• [Task brief]
Every entry has to be restated word for word.
= Beginning of Section =
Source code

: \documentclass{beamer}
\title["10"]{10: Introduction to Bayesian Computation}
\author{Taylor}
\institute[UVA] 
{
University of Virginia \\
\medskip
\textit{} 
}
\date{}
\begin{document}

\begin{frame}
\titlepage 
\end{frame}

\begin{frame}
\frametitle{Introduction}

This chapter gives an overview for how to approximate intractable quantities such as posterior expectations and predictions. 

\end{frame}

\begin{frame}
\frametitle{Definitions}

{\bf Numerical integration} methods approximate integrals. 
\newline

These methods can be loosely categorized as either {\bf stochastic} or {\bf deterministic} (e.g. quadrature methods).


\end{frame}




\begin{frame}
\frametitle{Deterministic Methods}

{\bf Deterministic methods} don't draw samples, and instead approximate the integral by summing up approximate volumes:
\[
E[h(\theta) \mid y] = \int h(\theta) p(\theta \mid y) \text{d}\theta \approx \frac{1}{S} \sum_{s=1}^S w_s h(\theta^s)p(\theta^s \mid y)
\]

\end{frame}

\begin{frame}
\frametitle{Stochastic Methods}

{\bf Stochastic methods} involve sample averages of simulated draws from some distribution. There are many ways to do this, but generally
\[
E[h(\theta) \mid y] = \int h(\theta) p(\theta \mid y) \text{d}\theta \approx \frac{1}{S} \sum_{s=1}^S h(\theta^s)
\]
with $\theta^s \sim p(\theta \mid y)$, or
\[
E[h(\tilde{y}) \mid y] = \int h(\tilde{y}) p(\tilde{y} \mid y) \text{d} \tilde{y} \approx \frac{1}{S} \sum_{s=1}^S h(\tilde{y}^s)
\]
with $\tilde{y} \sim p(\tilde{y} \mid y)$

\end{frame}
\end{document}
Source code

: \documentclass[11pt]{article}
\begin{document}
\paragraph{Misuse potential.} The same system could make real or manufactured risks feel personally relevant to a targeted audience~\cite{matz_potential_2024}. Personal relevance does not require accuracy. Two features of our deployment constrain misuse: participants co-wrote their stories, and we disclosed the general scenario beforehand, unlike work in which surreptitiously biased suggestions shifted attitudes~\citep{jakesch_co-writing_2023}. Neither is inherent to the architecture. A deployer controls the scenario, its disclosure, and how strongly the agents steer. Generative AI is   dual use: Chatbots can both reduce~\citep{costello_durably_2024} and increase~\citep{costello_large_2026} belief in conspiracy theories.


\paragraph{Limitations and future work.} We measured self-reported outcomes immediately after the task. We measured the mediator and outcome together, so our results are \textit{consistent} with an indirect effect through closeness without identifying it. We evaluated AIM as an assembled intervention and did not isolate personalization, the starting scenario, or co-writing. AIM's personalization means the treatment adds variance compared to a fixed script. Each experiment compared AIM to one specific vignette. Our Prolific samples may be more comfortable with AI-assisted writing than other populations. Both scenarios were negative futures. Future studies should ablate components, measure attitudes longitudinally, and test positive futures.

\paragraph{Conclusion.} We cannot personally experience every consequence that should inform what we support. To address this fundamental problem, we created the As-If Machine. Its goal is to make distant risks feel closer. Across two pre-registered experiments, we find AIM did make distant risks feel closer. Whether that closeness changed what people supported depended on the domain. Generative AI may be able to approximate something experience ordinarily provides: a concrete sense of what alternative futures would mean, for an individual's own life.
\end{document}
= End of Section =
• [Solved exercise]
Source code

: \documentclass{beamer}
\title["10"]{10: Introduction to Bayesian Computation}
\author{Taylor}
\institute[UVA] 
{
University of Virginia \\
\medskip
\textit{} 
}
\date{}
\begin{document}

\begin{frame}
\titlepage 
\end{frame}

\begin{frame}
\frametitle{Introduction}

This chapter gives an overview for how to approximate intractable quantities such as posterior expectations and predictions. 

\end{frame}

\begin{frame}
\frametitle{Definitions}

{\bf Numerical integration} methods approximate integrals. 
\newline

These methods can be loosely categorized as either {\bf stochastic} or {\bf deterministic} (e.g. quadrature methods).


\end{frame}




\begin{frame}
\frametitle{Deterministic Methods}

{\bf Deterministic methods} don't draw samples, and instead approximate the integral by summing up approximate volumes:
\[
E[h(\theta) \mid y] = \int h(\theta) p(\theta \mid y) \text{d}\theta \approx \frac{1}{S} \sum_{s=1}^S w_s h(\theta^s)p(\theta^s \mid y)
\]

\end{frame}

\begin{frame}
\frametitle{Stochastic Methods}

{\bf Stochastic methods} involve sample averages of simulated draws from some distribution. There are many ways to do this, but generally
\[
E[h(\theta) \mid y] = \int h(\theta) p(\theta \mid y) \text{d}\theta \approx \frac{1}{S} \sum_{s=1}^S h(\theta^s)
\]
with $\theta^s \sim p(\theta \mid y)$, or
\[
E[h(\tilde{y}) \mid y] = \int h(\tilde{y}) p(\tilde{y} \mid y) \text{d} \tilde{y} \approx \frac{1}{S} \sum_{s=1}^S h(\tilde{y}^s)
\]
with $\tilde{y} \sim p(\tilde{y} \mid y)$

\end{frame}
\end{document}
Source code

: \documentclass[11pt]{article}
\begin{document}
\paragraph{Misuse potential.} The same system could make real or manufactured risks feel personally relevant to a targeted audience~\cite{matz_potential_2024}. Personal relevance does not require accuracy. Two features of our deployment constrain misuse: participants co-wrote their stories, and we disclosed the general scenario beforehand, unlike work in which surreptitiously biased suggestions shifted attitudes~\citep{jakesch_co-writing_2023}. Neither is inherent to the architecture. A deployer controls the scenario, its disclosure, and how strongly the agents steer. Generative AI is   dual use: Chatbots can both reduce~\citep{costello_durably_2024} and increase~\citep{costello_large_2026} belief in conspiracy theories.


\paragraph{Limitations and future work.} We measured self-reported outcomes immediately after the task. We measured the mediator and outcome together, so our results are \textit{consistent} with an indirect effect through closeness without identifying it. We evaluated AIM as an assembled intervention and did not isolate personalization, the starting scenario, or co-writing. AIM's personalization means the treatment adds variance compared to a fixed script. Each experiment compared AIM to one specific vignette. Our Prolific samples may be more comfortable with AI-assisted writing than other populations. Both scenarios were negative futures. Future studies should ablate components, measure attitudes longitudinally, and test positive futures.

\paragraph{Conclusion.} We cannot personally experience every consequence that should inform what we support. To address this fundamental problem, we created the As-If Machine. Its goal is to make distant risks feel closer. Across two pre-registered experiments, we find AIM did make distant risks feel closer. Whether that closeness changed what people supported depended on the domain. Generative AI may be able to approximate something experience ordinarily provides: a concrete sense of what alternative futures would mean, for an individual's own life.
\end{document}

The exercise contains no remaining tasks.